American Standard & American Eagle:
The Elephant on 66 and the Eagle on Main Street
The Elephant and the Eagle: Kasey Wells and the Art of Industry
The Elephant
Just off Old Route 66, as you roll into Lexington, something unusual greets you. A towering 11-foot elephant made of scrap metal, crowned in red, white, and blue. The elephant is covered in symbols, language, familiar and unfamiliar little pieces of mechanical life, all molded into something greater than the sum of its parts. The elephant has a name: American Standard. It’s a monumental sculpture dripping with social commentary from Lexington artist and 2020 presidential write-in candidate, Kasey Wells.
With its rusted textures, golden crown, and campaign slogans scrawled across salvaged hubcaps and oil tanks, American Standard stands as a bold statement: part social commentary, part public art, part local legend.
The Eagle
As you make your way down Main Street, just east of Kemp’s Upper Tap, you’ll find another towering industrial sculpture presiding over the business district. On a dais of mused metal chains cresting upwards is the fierce eagle, clutching a metal serpent. American Eagle, Lexington’s newest public art installation in Patton Park on Main Street, has found its home.
American Standard On The Move
Wells built American Standard (the Elephant) with fellow artist Kyle Riley in Chicago and towed it thousands of miles across the country during his unconventional presidential run. Tired of waiting for politicians to speak his mind, Wells decided to become one himself.
“I thought, I can’t just sit around and wait for some other politician to voice all the things I’m seeing that I’m concerned about,” he said. “I decided to be the change I want to see in the world.”
And so, with nothing but determination and Google to guide him, Wells launched a campaign with American Standard as both soapbox and sculpture. Its crown, painted with “Standard Oil,” was a not-so-subtle critique of corporate power and fossil fuel dependency—two pillars he pledged to dismantle.

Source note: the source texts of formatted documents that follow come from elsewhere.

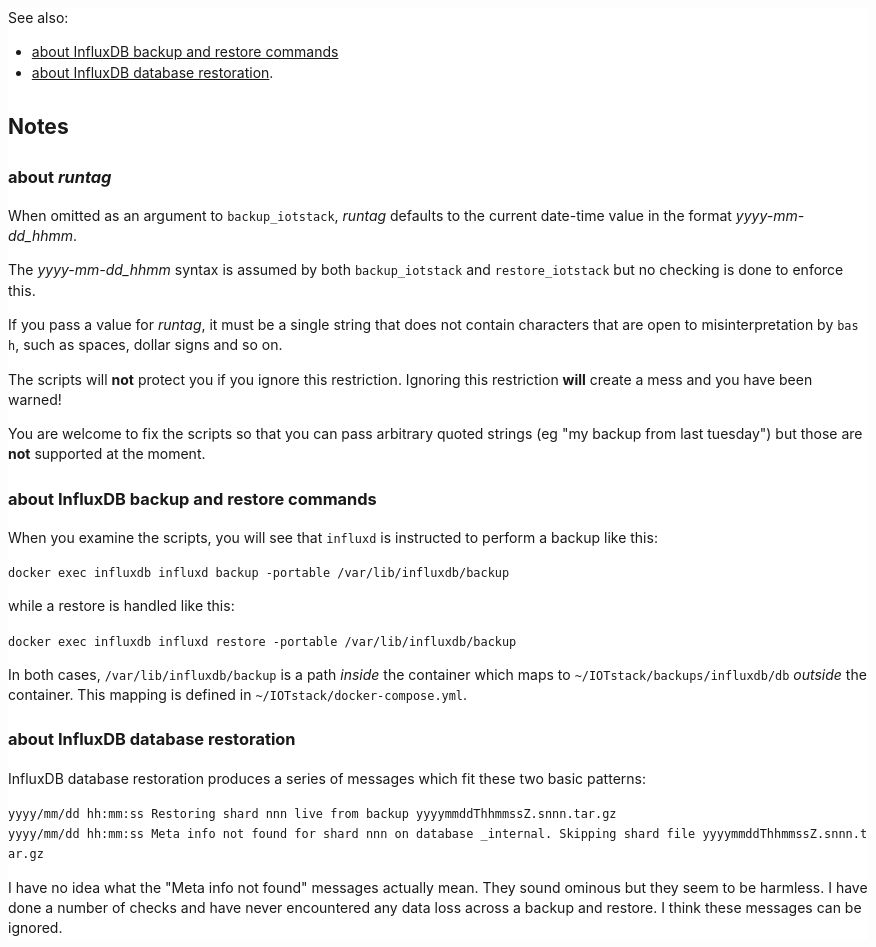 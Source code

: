 See also:

* [about InfluxDB backup and restore commands](#aboutInfluxCommands)
* [about InfluxDB database restoration](#aboutInfluxRestore).

## Notes

### <a name="aboutRuntag">about *runtag*</a>

When omitted as an argument to `backup_iotstack`, *runtag* defaults to the current date-time value in the format *yyyy-mm-dd_hhmm*.

The *yyyy-mm-dd_hhmm* syntax is assumed by both `backup_iotstack` and `restore_iotstack` but no checking is done to enforce this.

If you pass a value for *runtag*, it must be a single string that does not contain characters that are open to misinterpretation by `bash`, such as spaces, dollar signs and so on.

The scripts will **not** protect you if you ignore this restriction. Ignoring this restriction **will** create a mess and you have been warned!

You are welcome to fix the scripts so that you can pass arbitrary quoted strings (eg "my backup from last tuesday") but those are **not** supported at the moment.

### <a name="aboutInfluxCommands">about InfluxDB backup and restore commands</a>

When you examine the scripts, you will see that `influxd` is instructed to perform a backup like this:

```
docker exec influxdb influxd backup -portable /var/lib/influxdb/backup
```

while a restore is handled like this:

```
docker exec influxdb influxd restore -portable /var/lib/influxdb/backup
```

In both cases, `/var/lib/influxdb/backup` is a path *inside* the container which maps to `~/IOTstack/backups/influxdb/db` *outside* the container. This mapping is defined in `~/IOTstack/docker-compose.yml`.

### <a name="aboutInfluxRestore">about InfluxDB database restoration</a>

InfluxDB database restoration produces a series of messages which fit these two basic patterns:

```
yyyy/mm/dd hh:mm:ss Restoring shard nnn live from backup yyyymmddThhmmssZ.snnn.tar.gz
yyyy/mm/dd hh:mm:ss Meta info not found for shard nnn on database _internal. Skipping shard file yyyymmddThhmmssZ.snnn.tar.gz
```

I have no idea what the "Meta info not found" messages actually mean. They sound ominous but they seem to be harmless. I have done a number of checks and have never encountered any data loss across a backup and restore. I think these messages can be ignored.
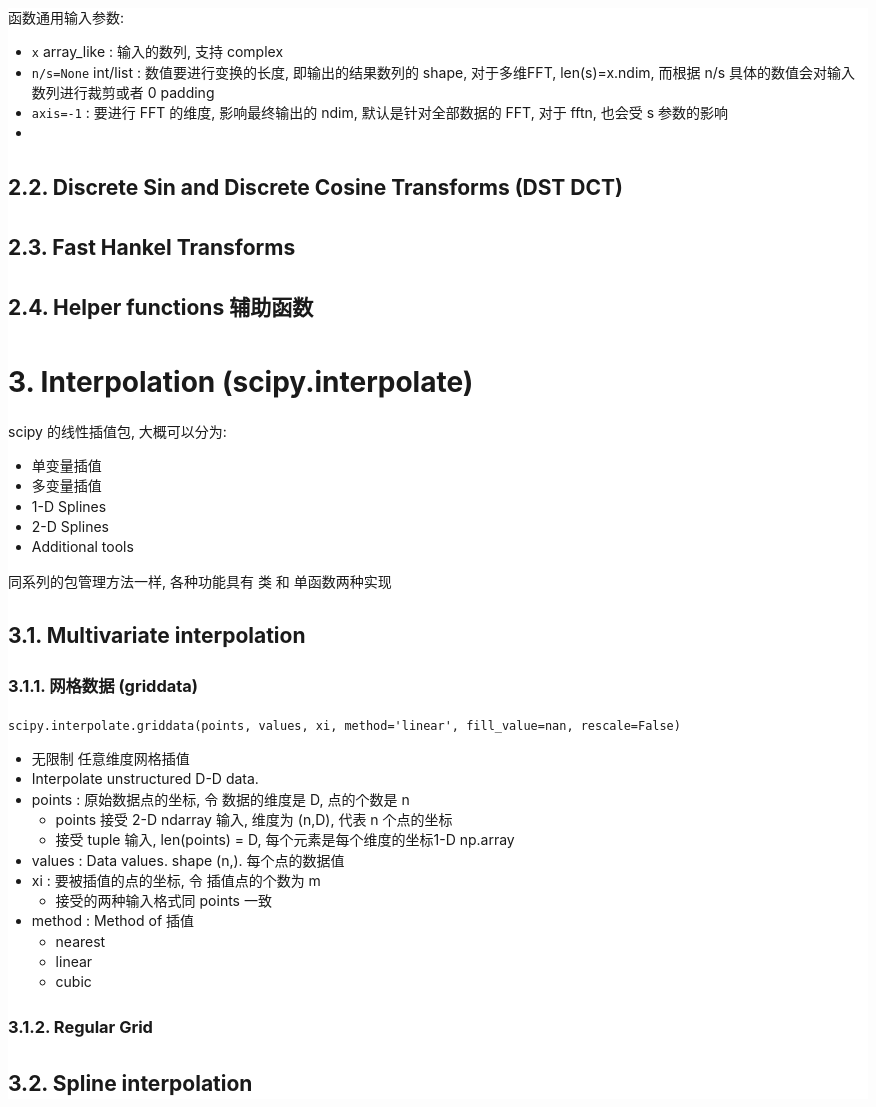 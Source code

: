 函数通用输入参数:
* `x` array_like  : 输入的数列, 支持 complex
* `n/s=None` int/list : 数值要进行变换的长度, 即输出的结果数列的 shape, 对于多维FFT, len(s)=x.ndim, 而根据 n/s 具体的数值会对输入数列进行裁剪或者 0 padding
* `axis=-1`   : 要进行 FFT 的维度, 影响最终输出的 ndim, 默认是针对全部数据的 FFT, 对于 fftn, 也会受 s 参数的影响
* 

## 2.2. Discrete Sin and Discrete Cosine Transforms (DST DCT)

## 2.3. Fast Hankel Transforms

## 2.4. Helper functions 辅助函数

# 3. Interpolation (scipy.interpolate)

scipy 的线性插值包, 大概可以分为:
* 单变量插值
* 多变量插值
* 1-D Splines
* 2-D Splines
* Additional tools

同系列的包管理方法一样, 各种功能具有 类 和 单函数两种实现  


## 3.1. Multivariate interpolation 

### 3.1.1. 网格数据 (griddata)

`scipy.interpolate.griddata(points, values, xi, method='linear', fill_value=nan, rescale=False)`
* 无限制 任意维度网格插值
* Interpolate unstructured D-D data.
* points : 原始数据点的坐标, 令 数据的维度是 D, 点的个数是 n
  * points 接受 2-D ndarray 输入, 维度为 (n,D), 代表 n 个点的坐标
  * 接受 tuple 输入, len(points) = D, 每个元素是每个维度的坐标1-D np.array
* values : Data values. shape (n,). 每个点的数据值
* xi : 要被插值的点的坐标, 令 插值点的个数为 m
  * 接受的两种输入格式同 points 一致
* method : Method of 插值
  * nearest
  * linear
  * cubic 

### 3.1.2. Regular Grid


## 3.2. Spline interpolation
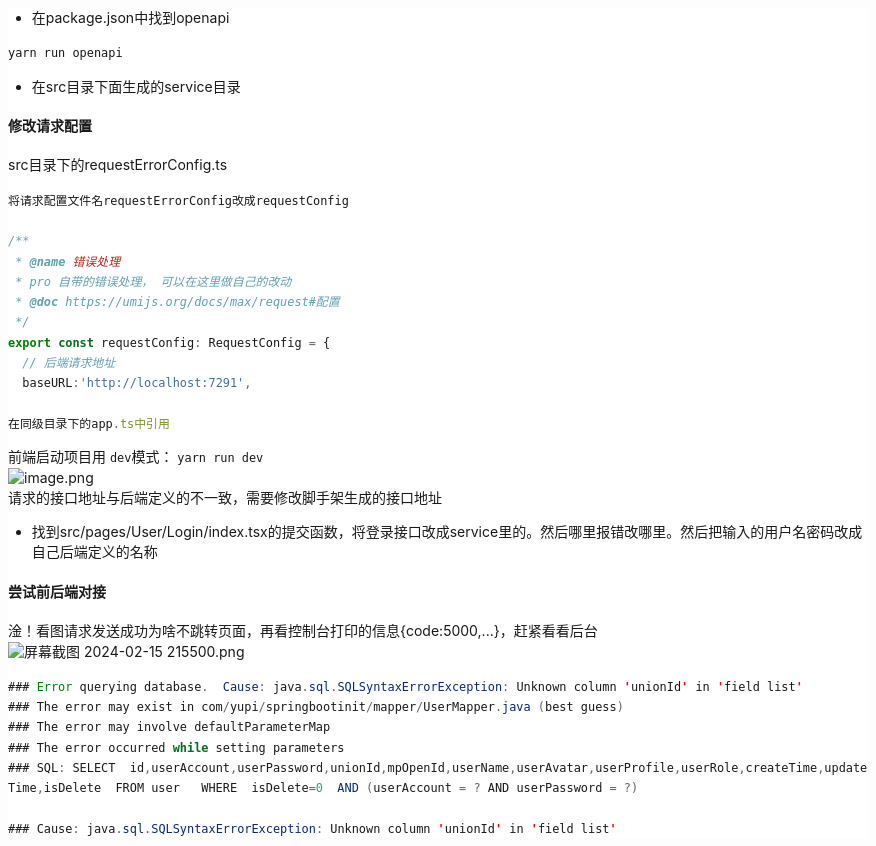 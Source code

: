 - 在package.json中找到openapi

```typescript
yarn run openapi
```

- 在src目录下面生成的service目录

<a name="tNGIW"></a>

#### 修改请求配置

src目录下的requestErrorConfig.ts

```typescript
将请求配置文件名requestErrorConfig改成requestConfig

/**
 * @name 错误处理
 * pro 自带的错误处理， 可以在这里做自己的改动
 * @doc https://umijs.org/docs/max/request#配置
 */
export const requestConfig: RequestConfig = {
  // 后端请求地址
  baseURL:'http://localhost:7291',

在同级目录下的app.ts中引用
```

前端启动项目用 `dev`模式： `yarn run dev`<br />![image.png](https://cdn.nlark.com/yuque/0/2024/png/27431211/1707978920834-12391486-56ef-498d-a563-875c0c40f846.png#averageHue=%23e2e1d5&clientId=u6a8db566-a727-4&from=paste&height=252&id=u2ee2aa39&originHeight=265&originWidth=1149&originalType=binary&ratio=1.0499999523162842&rotation=0&showTitle=false&size=49209&status=done&style=none&taskId=u97687773-2d95-4d4e-b4ae-0a5bba26419&title=&width=1094.2857639805823)<br />请求的接口地址与后端定义的不一致，需要修改脚手架生成的接口地址

- 找到src/pages/User/Login/index.tsx的提交函数，将登录接口改成service里的。然后哪里报错改哪里。然后把输入的用户名密码改成自己后端定义的名称
  <a name="Zjc1P"></a>

#### 尝试前后端对接

淦！看图请求发送成功为啥不跳转页面，再看控制台打印的信息{code:5000,...}，赶紧看看后台<br />![屏幕截图 2024-02-15 215500.png](https://cdn.nlark.com/yuque/0/2024/png/27431211/1708015115929-d8176688-0bd3-4f22-b9d5-d5fb72726054.png#averageHue=%23e4cd98&clientId=u27dac18c-ae55-4&from=paste&height=375&id=ua8ae9cf1&originHeight=394&originWidth=1009&originalType=binary&ratio=1.0499999523162842&rotation=0&showTitle=false&size=61920&status=done&style=none&taskId=ud0b281e5-ced2-427d-887a-2194e252858&title=&width=960.9524245921737)

```java
### Error querying database.  Cause: java.sql.SQLSyntaxErrorException: Unknown column 'unionId' in 'field list'
### The error may exist in com/yupi/springbootinit/mapper/UserMapper.java (best guess)
### The error may involve defaultParameterMap
### The error occurred while setting parameters
### SQL: SELECT  id,userAccount,userPassword,unionId,mpOpenId,userName,userAvatar,userProfile,userRole,createTime,updateTime,isDelete  FROM user   WHERE  isDelete=0  AND (userAccount = ? AND userPassword = ?)
                                                                                                                                                                           ### Cause: java.sql.SQLSyntaxErrorException: Unknown column 'unionId' in 'field list'
```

Before its permanent parking place at the corner of Route 66 and Main Street in Lexington, the elephant traveled the nation as a mobile monument. It sparked conversations at gas stations, rallies, and roadside stops, inviting passersby to engage with Wells’ ideas on divesting from oil, reforming the Federal Reserve, and ending America’s endless wars.
Wells didn’t expect to win, but he wanted to spread awareness, and art was his method.
The sculpture itself helped fund part of his journey. In Lenoir, North Carolina, American Standard won both Best in Show and People’s Choice in a sculpture competition. After the election, the elephant rested in Wells’ yard until the city of Lexington helped it find a permanent public home on Route 66.
An American Eagle on Main Street
Wells built the fierce, towering American Eagle at the urging of Mayor Spencer Johansen, who wanted to see an eagle statue living at Patton Park on Main Street.
Kasey Wells was up to the task, and in 2022 he got to work. When it was finished, Wells submitted the sculpture to ArtPrize, the world's largest art competition. The sculpture was a hit and won first place. Built with salvaged industrial materials, it comes to life with the intensity of its subject matter: a bald eagle and a rattlesnake. The symbolism speaks for itself and has struck a chord with the local community. The city worked to procure a grant to purchase the award-winning sculpture from Wells, and in February 2026 American Eagle was moved to its forever home in Patton Park.
Honest Art in the Heartland
Buildings come and go, and in the 170+ year history of Lexington, building materials have come in and out of fashion. Early homes were built from timber cut from virgin forests: strong oak, maple, and pine that were allowed to mature in leisure. Local quarries cut limestone in limited quantities. As the Industrial Revolution kicked into gear and the railroad made its way through Lexington, timber, stone, and metal from around the country made their way to town and made building just a little bit easier. Then the 20th century brought more steel, more iron, and new plastics. Buildings were torn down and rebuilt as industry progressed. Sometimes, the old materials survived and carried their weight into the new world, but too often the old materials were discarded. Old cars rusted. Old buildings were scrapped.
Generations of Lexingonians watched this transition into the modern world in real time. And like every society that’s ever lived upon the earth, the community’s artists recorded what was happening.
Kasey Wells has opinions, as any honest artist does. He also has a vision and uses his artistic mind and skills to create art that tells the stories of changing life in Lexington. “American Eagle is meant to be a symbol of America/We the People being attacked by venomous forces and fighting for survival.” Wells says of the sculpture on his website.
The scrap he uses in his art is the waste of a rapidly changing world that was built on a backbone of metal.
“American Eagle is made of farm implement shanks, rotors, barbell weights, window weights, leaf springs, chains, sickle sections, mower blades, watch bands, fan blades, barbed wire, rebar, a semi brake drum, pipe…and a little paint.”
The heavy, tough metal that built the postwar boom has largely been replaced by plastics, but the art of Kasey Wells wont let us forget the world and the ideas that built Lexington.
You can visit American Standard at the intersection of Old Route 66 and Main Street in Lexington and American Eagle at Patton Park on West Main Street.